## **Decompressing KMA HSR Composite Rainfall Data**

The **HSR (Hybrid Surface Rainfall) composite rainfall data** provided by the Korea Meteorological Administration (KMA) is available in `.tar.gz` format with 5-minute intervals. Due to the large volume of data, parallel processing is utilized to speed up the decompression process.

#### Overview
- **Data Type**: KMA HSR composite rainfall data
- **File Format**: `.tar.gz`
- **Time Interval**: 5-minute interval data
- **Processing Method**: Parallel processing (using the Joblib library for multi-core CPU utilization)
- **Output**: Extracted raw data stored in the specified directory (`raw_data`)

In [None]:
import os
import gzip
import tarfile
import numpy as np
from PIL import Image
from tqdm import tqdm
from joblib import Parallel, delayed

In [13]:
def extract_single_tar_gz(file_path, output_dir):
    """
    Extracts a single .tar.gz file into the specified output directory.
    """
    print(f'Extracting {file_path}...')

    # Open the tar.gz file and extract its contents
    with tarfile.open(file_path, 'r:gz') as tar:
        def reset_members(tarinfo, path=None):
            # Clear any unsafe file permissions
            tarinfo.mode = 0o755  # Set default permissions
            return tarinfo
        
        # Extract all files into a subdirectory within the output directory
        tar.extractall(path=output_dir, members=None, filter=reset_members)
        print(f'Extracted {file_path} into {output_dir}')

def extract_tar_gz(input_dir, output_dir, n_jobs=-1):
    """
    Extracts all .tar.gz files in the input directory into the specified output directory using joblib for parallelism.
    """
    # Check if the output directory exists, if not create it
    if not os.path.exists(output_dir):
        os.makedirs(output_dir)

    # Get all .tar.gz files in the input directory
    tar_gz_files = [os.path.join(input_dir, filename) for filename in os.listdir(input_dir) if filename.endswith(".tar.gz")]

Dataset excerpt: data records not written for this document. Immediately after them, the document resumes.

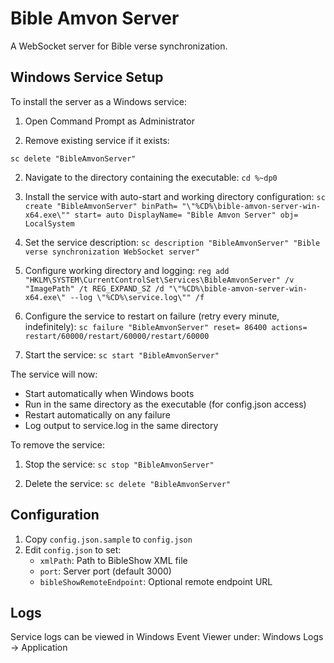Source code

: # Bible Amvon Server

A WebSocket server for Bible verse synchronization.

## Windows Service Setup

To install the server as a Windows service:

1. Open Command Prompt as Administrator

2. Remove existing service if it exists:
``` 
sc delete "BibleAmvonServer"
```

2. Navigate to the directory containing the executable:
```cd %~dp0```

3. Install the service with auto-start and working directory configuration:
```sc create "BibleAmvonServer" binPath= "\"%CD%\bible-amvon-server-win-x64.exe\"" start= auto DisplayName= "Bible Amvon Server" obj= LocalSystem```

4. Set the service description:
```sc description "BibleAmvonServer" "Bible verse synchronization WebSocket server"```

5. Configure working directory and logging:
```reg add "HKLM\SYSTEM\CurrentControlSet\Services\BibleAmvonServer" /v "ImagePath" /t REG_EXPAND_SZ /d "\"%CD%\bible-amvon-server-win-x64.exe\" --log \"%CD%\service.log\"" /f```

6. Configure the service to restart on failure (retry every minute, indefinitely):
```sc failure "BibleAmvonServer" reset= 86400 actions= restart/60000/restart/60000/restart/60000```

7. Start the service:
```sc start "BibleAmvonServer"```

The service will now:
- Start automatically when Windows boots
- Run in the same directory as the executable (for config.json access)
- Restart automatically on any failure
- Log output to service.log in the same directory

To remove the service:
1. Stop the service:
```sc stop "BibleAmvonServer"```

2. Delete the service:
```sc delete "BibleAmvonServer"```

## Configuration

1. Copy `config.json.sample` to `config.json`
2. Edit `config.json` to set:
   - `xmlPath`: Path to BibleShow XML file
   - `port`: Server port (default 3000)
   - `bibleShowRemoteEndpoint`: Optional remote endpoint URL

## Logs

Service logs can be viewed in Windows Event Viewer under:
Windows Logs -> Application
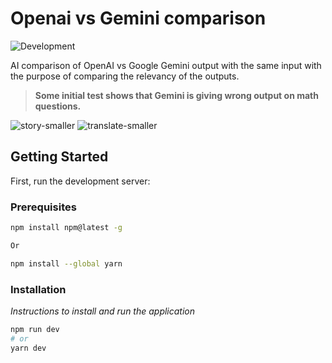 # Openai vs Gemini comparison

<img src="https://img.shields.io/badge/development-in_progress-orange" alt="Development"/>

AI comparison of OpenAI vs Google Gemini output with the same input with the purpose of comparing the relevancy of the outputs.
> **Some initial test shows that Gemini is giving wrong output on math questions.**

![story-smaller](https://github.com/SandraLum/openai-vs-gemini/assets/2909449/1313c259-99ff-4899-bfdd-da692902a1f0)
![translate-smaller](https://github.com/SandraLum/openai-vs-gemini/assets/2909449/2920c366-9ee8-4874-8686-f05cc8c4561c)


## Getting Started

First, run the development server:

### Prerequisites

```sh
npm install npm@latest -g

Or

npm install --global yarn
```

### Installation

_Instructions to install and run the application_

```bash
npm run dev
# or
yarn dev
```

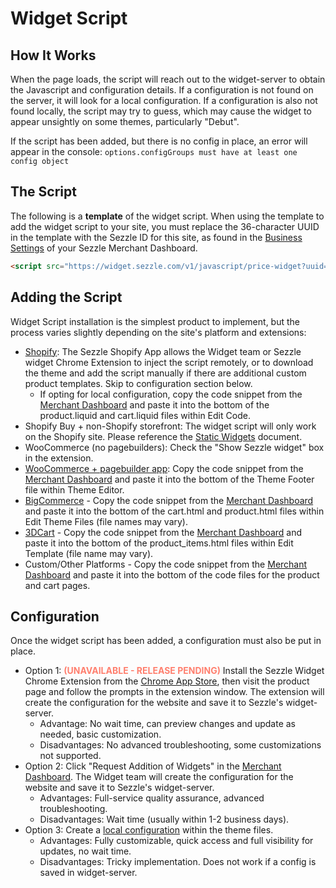 # Widget Script

## How It Works
When the page loads, the script will reach out to the widget-server to obtain the Javascript and configuration details. If a configuration is not found on the server, it will look for a local configuration. If a configuration is also not found locally, the script may try to guess, which may cause the widget to appear unsightly on some themes, particularly "Debut".

If the script has been added, but there is no config in place, an error will appear in the console: `options.configGroups must have at least one config object`

## The Script

The following is a <strong>template</strong> of the widget script. When using the template to add the widget script to your site, you must replace the 36-character UUID in the template with the Sezzle ID for this site, as found in the <a href="https://dashboard.sezzle.com/merchant/settings/business" target="_blank">Business Settings</a> of your Sezzle Merchant Dashboard.

```html 
<script src="https://widget.sezzle.com/v1/javascript/price-widget?uuid=12a34bc5-6de7-890f-g123-4hi5678jk901"></script>
```

## Adding the Script
Widget Script installation is the simplest product to implement, but the process varies slightly depending on the site's platform and extensions:
- <a href="https://vimeo.com/399997792/7884c5984c" target="_blank">Shopify</a>: The Sezzle Shopify App allows the Widget team or Sezzle widget Chrome Extension to inject the script remotely, or to download the theme and add the script manually if there are additional custom product templates. Skip to configuration section below.
    - If opting for local configuration, copy the code snippet from the <a href="https://dashboard.sezzle.com/merchant/checklist" target="_blank">Merchant Dashboard</a> and paste it into the bottom of the product.liquid and cart.liquid files within Edit Code.
- Shopify Buy + non-Shopify storefront: The widget script will only work on the Shopify site. Please reference the <a href="./Static Widgets.md">Static Widgets</a> document.
- WooCommerce (no pagebuilders): Check the "Show Sezzle widget" box in the extension.
- <a href="https://vimeo.com/399937363/4349d4c7e2" target="_blank">WooCommerce + pagebuilder app</a>: Copy the code snippet from the <a href="https://dashboard.sezzle.com/merchant/checklist" target="_blank">Merchant Dashboard</a> and paste it into the bottom of the Theme Footer file within Theme Editor.
- <a href="https://vimeo.com/399935603/1b71ce2a45" target="_blank">BigCommerce</a> - Copy the code snippet from the <a href="https://dashboard.sezzle.com/merchant/checklist" target="_blank">Merchant Dashboard</a> and paste it into the bottom of the cart.html and product.html files within Edit Theme Files (file names may vary).
- <a href="https://vimeo.com/399929679/aa0791f4d9" target="_blank">3DCart</a> - Copy the code snippet from the <a href="https://dashboard.sezzle.com/merchant/checklist" target="_blank">Merchant Dashboard</a> and paste it into the bottom of the product_items.html files within Edit Template (file name may vary).
- Custom/Other Platforms - Copy the code snippet from the <a href="https://dashboard.sezzle.com/merchant/checklist" target="_blank">Merchant Dashboard</a> and paste it into the bottom of the code files for the product and cart pages.

## Configuration
Once the widget script has been added, a configuration must also be put in place.
- Option 1: <b style="text-transform: uppercase; color: #ff7f6e;">(Unavailable - release pending)</b> Install the Sezzle Widget Chrome Extension from the <a href="" target="_blank">Chrome App Store</a>, then visit the product page and follow the prompts in the extension window. The extension will create the configuration for the website and save it to Sezzle's widget-server.
    - Advantage: No wait time, can preview changes and update as needed, basic customization.
    - Disadvantages: No advanced troubleshooting, some customizations not supported.
- Option 2: Click "Request Addition of Widgets" in the <a href="https://dashboard.sezzle.com/merchant/checklist" target="_blank">Merchant Dashboard</a>. The Widget team will create the configuration for the website and save it to Sezzle's widget-server. 
    - Advantages: Full-service quality assurance, advanced troubleshooting.
    - Disadvantages: Wait time (usually within 1-2 business days).
- Option 3: Create a <a href="https://docs.sezzle.com/#sezzlejs" target="_blank">local configuration</a> within the theme files.
    - Advantages: Fully customizable, quick access and full visibility for updates, no wait time.
    - Disadvantages: Tricky implementation. Does not work if a config is saved in widget-server.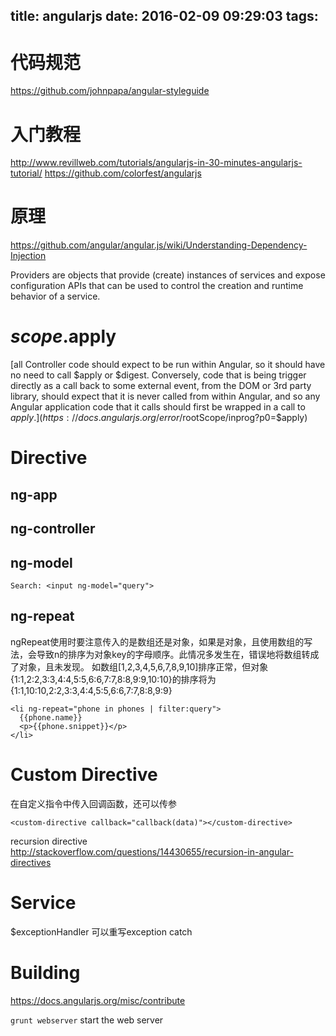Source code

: title: angularjs
date: 2016-02-09 09:29:03
tags:
---

# 代码规范
https://github.com/johnpapa/angular-styleguide

# 入门教程
http://www.revillweb.com/tutorials/angularjs-in-30-minutes-angularjs-tutorial/
https://github.com/colorfest/angularjs

# 原理
https://github.com/angular/angular.js/wiki/Understanding-Dependency-Injection

Providers are objects that provide (create) instances of services and expose configuration APIs that can be used to control the creation and runtime behavior of a service.

# $scope.$apply
[all Controller code should expect to be run within Angular, so it should have no need to call $apply or $digest. Conversely, code that is being trigger directly as a call back to some external event, from the DOM or 3rd party library, should expect that it is never called from within Angular, and so any Angular application code that it calls should first be wrapped in a call to $apply.](https://docs.angularjs.org/error/$rootScope/inprog?p0=$apply)

# Directive

## ng-app

## ng-controller

## ng-model

```
Search: <input ng-model="query">
```

## ng-repeat
ngRepeat使用时要注意传入的是数组还是对象，如果是对象，且使用数组的写法，会导致n的排序为对象key的字母顺序。此情况多发生在，错误地将数组转成了对象，且未发现。
如数组[1,2,3,4,5,6,7,8,9,10]排序正常，但对象{1:1,2:2,3:3,4:4,5:5,6:6,7:7,8:8,9:9,10:10}的排序将为{1:1,10:10,2:2,3:3,4:4,5:5,6:6,7:7,8:8,9:9}

```
<li ng-repeat="phone in phones | filter:query">
  {{phone.name}}
  <p>{{phone.snippet}}</p>
</li>
```

# Custom Directive

在自定义指令中传入回调函数，还可以传参
```
<custom-directive callback="callback(data)"></custom-directive>
```

recursion directive
http://stackoverflow.com/questions/14430655/recursion-in-angular-directives

# Service

$exceptionHandler 可以重写exception catch

# Building

https://docs.angularjs.org/misc/contribute

``grunt webserver`` start the web server
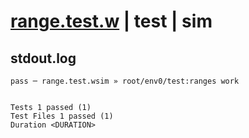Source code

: # [range.test.w](../../../../../../examples/tests/sdk_tests/std/range.test.w) | test | sim

## stdout.log
```log
pass ─ range.test.wsim » root/env0/test:ranges work
 
 
Tests 1 passed (1)
Test Files 1 passed (1)
Duration <DURATION>
```

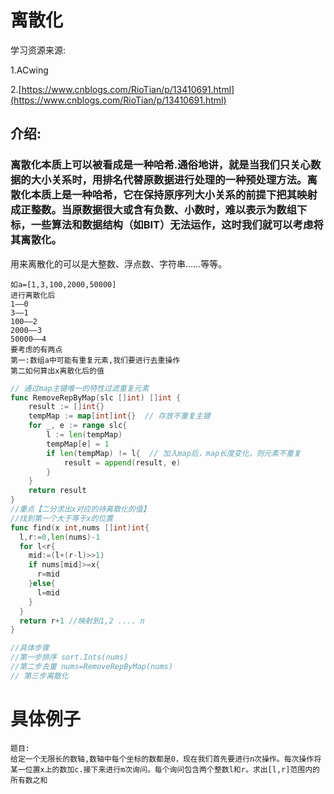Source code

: # 离散化

学习资源来源:

1.ACwing

2.[https://www.cnblogs.com/RioTian/p/13410691.html](https://www.cnblogs.com/RioTian/p/13410691.html)

## 	介绍:

### 离散化本质上可以被看成是一种哈希.通俗地讲，就是当我们只关心数据的**大小关系**时，用**排名**代替**原数据**进行处理的一种预处理方法。离散化本质上是一种哈希，它在保持原序列大小关系的前提下把其映射成正整数。当原数据很大或含有负数、小数时，难以表示为数组下标，一些算法和数据结构（如BIT）无法运作，这时我们就可以考虑将其离散化。

用来离散化的可以是大整数、浮点数、字符串……等等。



```
如a=[1,3,100,2000,50000]
进行离散化后
1——0
3——1
100——2
2000——3
50000——4
要考虑的有两点
第一:数组a中可能有重复元素,我们要进行去重操作
第二如何算出x离散化后的值
```

```go
// 通过map主键唯一的特性过滤重复元素
func RemoveRepByMap(slc []int) []int {
    result := []int{}
    tempMap := map[int]int{}  // 存放不重复主键
    for _, e := range slc{
        l := len(tempMap)
        tempMap[e] = 1
        if len(tempMap) != l{  // 加入map后，map长度变化，则元素不重复
            result = append(result, e)
        }
    }
    return result
}
//重点【二分求出x对应的待离散化的值】
//找到第一个大于等于x的位置
func find(x int,nums []int)int{
  l,r:=0,len(nums)-1
  for l<r{
    mid:=(l+(r-l)>>1)
    if nums[mid]>=x{
      r=mid
    }else{
      l=mid
    }
  }
  return r+1 //映射到1,2 .... n
}

//具体步骤
//第一步排序	sort.Ints(nums)
//第二步去重 nums=RemoveRepByMap(nums)
// 第三步离散化
```

# 具体例子

```
题目:
给定一个无限长的数轴,数轴中每个坐标的数都是0，现在我们首先要进行n次操作。每次操作将某一位置x上的数加c.接下来进行m次询问。每个询问包含两个整数l和r。求出[l,r]范围内的所有数之和

```

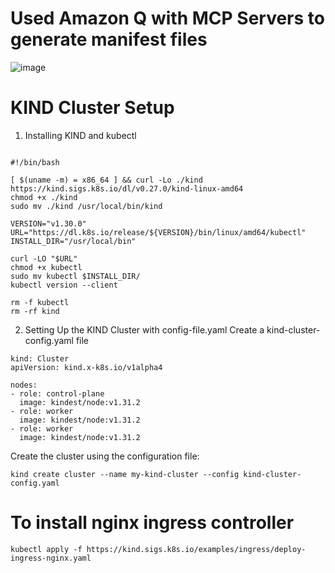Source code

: # Used Amazon Q with MCP Servers to generate manifest files
![image](https://github.com/user-attachments/assets/e8699222-6445-4231-85cb-fb6eb969d89e)

# KIND Cluster Setup
1. Installing KIND and kubectl 
```

#!/bin/bash 

[ $(uname -m) = x86_64 ] && curl -Lo ./kind https://kind.sigs.k8s.io/dl/v0.27.0/kind-linux-amd64
chmod +x ./kind
sudo mv ./kind /usr/local/bin/kind

VERSION="v1.30.0"
URL="https://dl.k8s.io/release/${VERSION}/bin/linux/amd64/kubectl"
INSTALL_DIR="/usr/local/bin"

curl -LO "$URL"
chmod +x kubectl
sudo mv kubectl $INSTALL_DIR/
kubectl version --client

rm -f kubectl
rm -rf kind

```
2. Setting Up the KIND Cluster with config-file.yaml
Create a kind-cluster-config.yaml file
```
kind: Cluster
apiVersion: kind.x-k8s.io/v1alpha4

nodes:
- role: control-plane
  image: kindest/node:v1.31.2
- role: worker
  image: kindest/node:v1.31.2
- role: worker
  image: kindest/node:v1.31.2
```
Create the cluster using the configuration file:
```
kind create cluster --name my-kind-cluster --config kind-cluster-config.yaml 
```
# To install nginx ingress controller
```
kubectl apply -f https://kind.sigs.k8s.io/examples/ingress/deploy-ingress-nginx.yaml
```














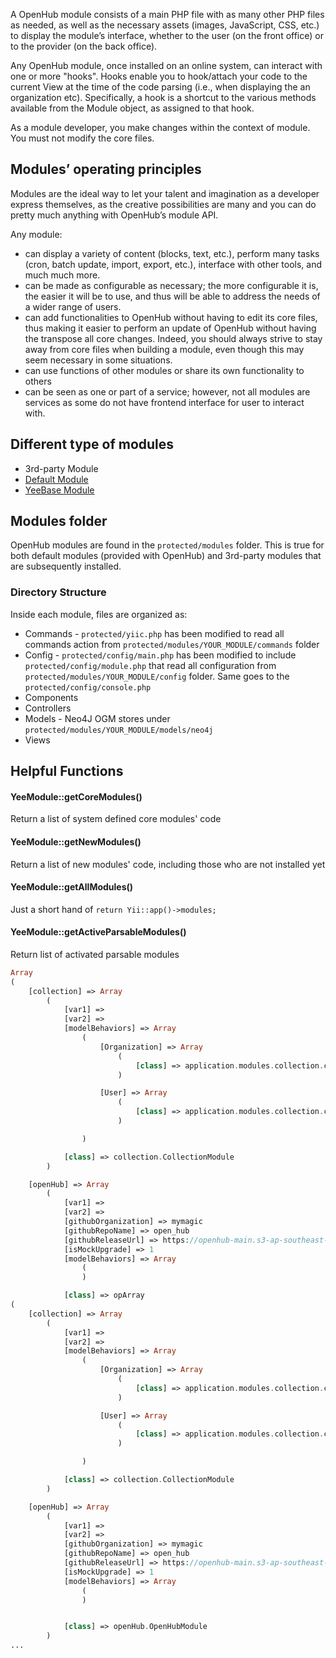 A OpenHub module consists of a main PHP file with as many other PHP files as needed, as well as the necessary assets (images, JavaScript, CSS, etc.) to display the module’s interface, whether to the user (on the front office) or to the provider (on the back office).

Any OpenHub module, once installed on an online system, can interact with one or more "hooks". Hooks enable you to hook/attach your code to the current View at the time of the code parsing (i.e., when displaying the an organization etc). Specifically, a hook is a shortcut to the various methods available from the Module object, as assigned to that hook.

As a module developer, you make changes within the context of module. You must not modify the core files. 

## Modules’ operating principles
Modules are the ideal way to let your talent and imagination as a developer express themselves, as the creative possibilities are many and you can do pretty much anything with OpenHub’s module API.

Any module:
  * can display a variety of content (blocks, text, etc.), perform many tasks (cron, batch update, import, export, etc.), interface with other tools, and much much more.
  * can be made as configurable as necessary; the more configurable it is, the easier it will be to use, and thus will be able to address the needs of a wider range of users.
  * can add functionalities to OpenHub without having to edit its core files, thus making it easier to perform an update of OpenHub without having the transpose all core changes. Indeed, you should always strive to stay away from core files when building a module, even though this may seem necessary in some situations.
  * can use functions of other modules or share its own functionality to others
  * can be seen as one or part of a service; however, not all modules are services as some do not have frontend interface for user to interact with.

## Different type of modules
* 3rd-party Module
* [Default Module](Default-Modules)
* [YeeBase Module](YeeBase-Modules)

## Modules folder
OpenHub modules are found in the `protected/modules` folder. This is true for both default modules (provided with OpenHub) and 3rd-party modules that are subsequently installed.

### Directory Structure
Inside each module, files are organized as:

  * Commands - `protected/yiic.php` has been modified to read all commands action from `protected/modules/YOUR_MODULE/commands` folder
  * Config - `protected/config/main.php` has been modified to include `protected/config/module.php` that read all configuration from `protected/modules/YOUR_MODULE/config` folder. Same goes to the  `protected/config/console.php`
  * Components
  * Controllers
  * Models - Neo4J OGM stores under `protected/modules/YOUR_MODULE/models/neo4j`
  * Views

## Helpful Functions
#### YeeModule::getCoreModules()
Return a list of system defined core modules' code

#### YeeModule::getNewModules()
Return a list of new modules' code, including those who are not installed yet

#### YeeModule::getAllModules()
Just a short hand of `return Yii::app()->modules;`

#### YeeModule::getActiveParsableModules()
Return list of activated parsable modules
```php
Array
(
    [collection] => Array
        (
            [var1] => 
            [var2] => 
            [modelBehaviors] => Array
                (
                    [Organization] => Array
                        (
                            [class] => application.modules.collection.components.CollectionOrganizationBehavior
                        )

                    [User] => Array
                        (
                            [class] => application.modules.collection.components.CollectionUserBehavior
                        )

                )

            [class] => collection.CollectionModule
        )

    [openHub] => Array
        (
            [var1] => 
            [var2] => 
            [githubOrganization] => mymagic
            [githubRepoName] => open_hub
            [githubReleaseUrl] => https://openhub-main.s3-ap-southeast-1.amazonaws.com/github
            [isMockUpgrade] => 1
            [modelBehaviors] => Array
                (
                )

            [class] => opArray
(
    [collection] => Array
        (
            [var1] => 
            [var2] => 
            [modelBehaviors] => Array
                (
                    [Organization] => Array
                        (
                            [class] => application.modules.collection.components.CollectionOrganizationBehavior
                        )

                    [User] => Array
                        (
                            [class] => application.modules.collection.components.CollectionUserBehavior
                        )

                )

            [class] => collection.CollectionModule
        )

    [openHub] => Array
        (
            [var1] => 
            [var2] => 
            [githubOrganization] => mymagic
            [githubRepoName] => open_hub
            [githubReleaseUrl] => https://openhub-main.s3-ap-southeast-1.amazonaws.com/github
            [isMockUpgrade] => 1
            [modelBehaviors] => Array
                (
                )


            [class] => openHub.OpenHubModule
        )
...
```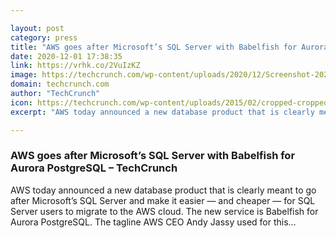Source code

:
```yaml
---

layout: post
category: press
title: "AWS goes after Microsoft’s SQL Server with Babelfish for Aurora PostgreSQL"
date: 2020-12-01 17:38:35
link: https://vrhk.co/2VuIzKZ
image: https://techcrunch.com/wp-content/uploads/2020/12/Screenshot-2020-12-01-091611.png?w=742
domain: techcrunch.com
author: "TechCrunch"
icon: https://techcrunch.com/wp-content/uploads/2015/02/cropped-cropped-favicon-gradient.png?w=180
excerpt: "AWS today announced a new database product that is clearly meant to go after Microsoft’s SQL Server and make it easier — and cheaper — for SQL Server users to migrate to the AWS cloud. The new service is Babelfish for Aurora PostgreSQL. The tagline AWS CEO Andy Jassy used for this…"

---
```


### AWS goes after Microsoft’s SQL Server with Babelfish for Aurora PostgreSQL – TechCrunch

AWS today announced a new database product that is clearly meant to go after Microsoft’s SQL Server and make it easier — and cheaper — for SQL Server users to migrate to the AWS cloud. The new service is Babelfish for Aurora PostgreSQL. The tagline AWS CEO Andy Jassy used for this…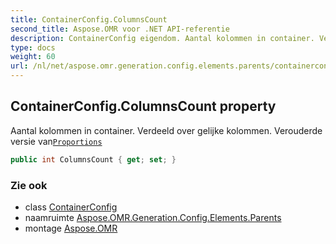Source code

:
 ```yaml
---
title: ContainerConfig.ColumnsCount
second_title: Aspose.OMR voor .NET API-referentie
description: ContainerConfig eigendom. Aantal kolommen in container. Verdeeld over gelijke kolommen. Verouderde versie vanProportions
type: docs
weight: 60
url: /nl/net/aspose.omr.generation.config.elements.parents/containerconfig/columnscount/
---
```

## ContainerConfig.ColumnsCount property

Aantal kolommen in container. Verdeeld over gelijke kolommen. Verouderde versie van[`Proportions`](../proportions/)

```csharp
public int ColumnsCount { get; set; }
```

### Zie ook

* class [ContainerConfig](../)
* naamruimte [Aspose.OMR.Generation.Config.Elements.Parents](../../containerconfig/)
* montage [Aspose.OMR](../../../)


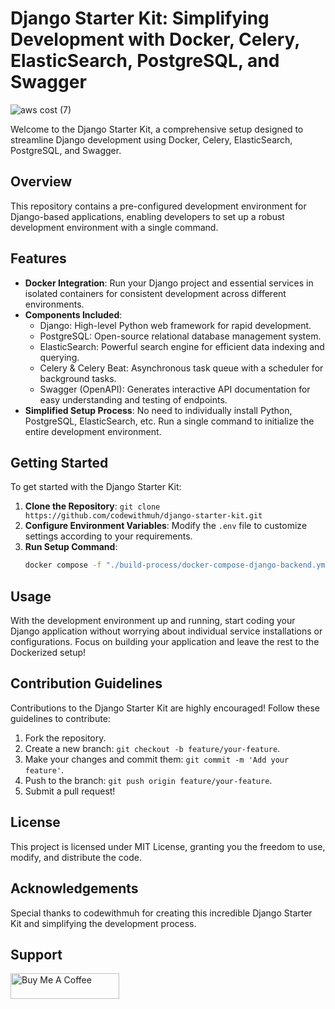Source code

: # Django Starter Kit: Simplifying Development with Docker, Celery, ElasticSearch, PostgreSQL, and Swagger

![aws cost (7)](https://github.com/codewithmuh/django-starter-kit/assets/51082957/71b37d29-ec83-4063-bbcd-7afe11bebc0a)

Welcome to the Django Starter Kit, a comprehensive setup designed to streamline Django development using Docker, Celery, ElasticSearch, PostgreSQL, and Swagger.

## Overview

This repository contains a pre-configured development environment for Django-based applications, enabling developers to set up a robust development environment with a single command.

## Features

- **Docker Integration**: Run your Django project and essential services in isolated containers for consistent development across different environments.
- **Components Included**:
  - Django: High-level Python web framework for rapid development.
  - PostgreSQL: Open-source relational database management system.
  - ElasticSearch: Powerful search engine for efficient data indexing and querying.
  - Celery & Celery Beat: Asynchronous task queue with a scheduler for background tasks.
  - Swagger (OpenAPI): Generates interactive API documentation for easy understanding and testing of endpoints.
- **Simplified Setup Process**: No need to individually install Python, PostgreSQL, ElasticSearch, etc. Run a single command to initialize the entire development environment.

## Getting Started

To get started with the Django Starter Kit:

1. **Clone the Repository**: `git clone https://github.com/codewithmuh/django-starter-kit.git`
2. **Configure Environment Variables**: Modify the `.env` file to customize settings according to your requirements.
3. **Run Setup Command**:
   ```bash
   docker compose -f "./build-process/docker-compose-django-backend.yml" up -d --build
   ```
## Usage
With the development environment up and running, start coding your Django application without worrying about individual service installations or configurations. Focus on building your application and leave the rest to the Dockerized setup!


## Contribution Guidelines

Contributions to the Django Starter Kit are highly encouraged! Follow these guidelines to contribute:

1. Fork the repository.
2. Create a new branch: `git checkout -b feature/your-feature`.
3. Make your changes and commit them: `git commit -m 'Add your feature'`.
4. Push to the branch: `git push origin feature/your-feature`.
5. Submit a pull request!
   
## License
This project is licensed under MIT License, granting you the freedom to use, modify, and distribute the code.

## Acknowledgements
Special thanks to codewithmuh for creating this incredible Django Starter Kit and simplifying the development process.

## Support
<a href="https://www.buymeacoffee.com/codewithmuh" target="_blank"><img src="https://cdn.buymeacoffee.com/buttons/default-yellow.png" alt="Buy Me A Coffee" height="41" width="174"></a>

    # Use joblib to parallelize the extraction process
    Parallel(n_jobs=n_jobs)(delayed(extract_single_tar_gz)(file_path, output_dir) for file_path in tar_gz_files)

# Example usage:
input_dir = "/home/sehoon/Desktop/측량학회/Code/TODO/"
output_dir = "/home/sehoon/Desktop/측량학회/0919/"

# Set n_jobs to -1 to use all available CPU cores
extract_tar_gz(input_dir, output_dir, n_jobs=-1)

Extracting /home/sehoon/Desktop/측량학회/Code/TODO/RDR_HSR_202007.tar.gz...
Extracting /home/sehoon/Desktop/측량학회/Code/TODO/RDR_HSR_202209.tar.gz...
Extracting /home/sehoon/Desktop/측량학회/Code/TODO/RDR_HSR_202210.tar.gz...
Extracting /home/sehoon/Desktop/측량학회/Code/TODO/RDR_HSR_202305.tar.gz...
Extracting /home/sehoon/Desktop/측량학회/Code/TODO/RDR_HSR_202001.tar.gz...
Extracting /home/sehoon/Desktop/측량학회/Code/TODO/RDR_HSR_202308.tar.gz...
Extracting /home/sehoon/Desktop/측량학회/Code/TODO/RDR_HSR_202012.tar.gz...
Extracting /home/sehoon/Desktop/측량학회/Code/TODO/RDR_HSR_202309.tar.gz...
Extracting /home/sehoon/Desktop/측량학회/Code/TODO/RDR_HSR_202201.tar.gz...
Extracting /home/sehoon/Desktop/측량학회/Code/TODO/RDR_HSR_202108.tar.gz...
Extracting /home/sehoon/Desktop/측량학회/Code/TODO/RDR_HSR_202208.tar.gz...
Extracting /home/sehoon/Desktop/측량학회/Code/TODO/RDR_HSR_202211.tar.gz...
Extracting /home/sehoon/Desktop/측량학회/Code/TODO/RDR_HSR_202302.tar.gz...
Extracting /home/sehoon/Desktop/측량학회/Code/TODO/RDR_HSR_202205.ta

## **Raw Data to Cropped Images (BIN -> 256x256 Pixels PNG)**

This script processes raw `.bin.gz` files, extracts reflectivity data, crops a specified region of interest (ROI), and saves the result as 16-bit PNG images. The process leverages parallel processing to speed up the conversion of large datasets.

#### 1. **Read the `.gz` file**
- The file is opened using `gzip.open`, and raw binary data is read.

#### 2. **Extract and reshape reflectivity data**
- The dBZ data is extracted by skipping the first 1024 bytes of the file.
- It is reshaped into a 2D array of size `(2881, 2305)`.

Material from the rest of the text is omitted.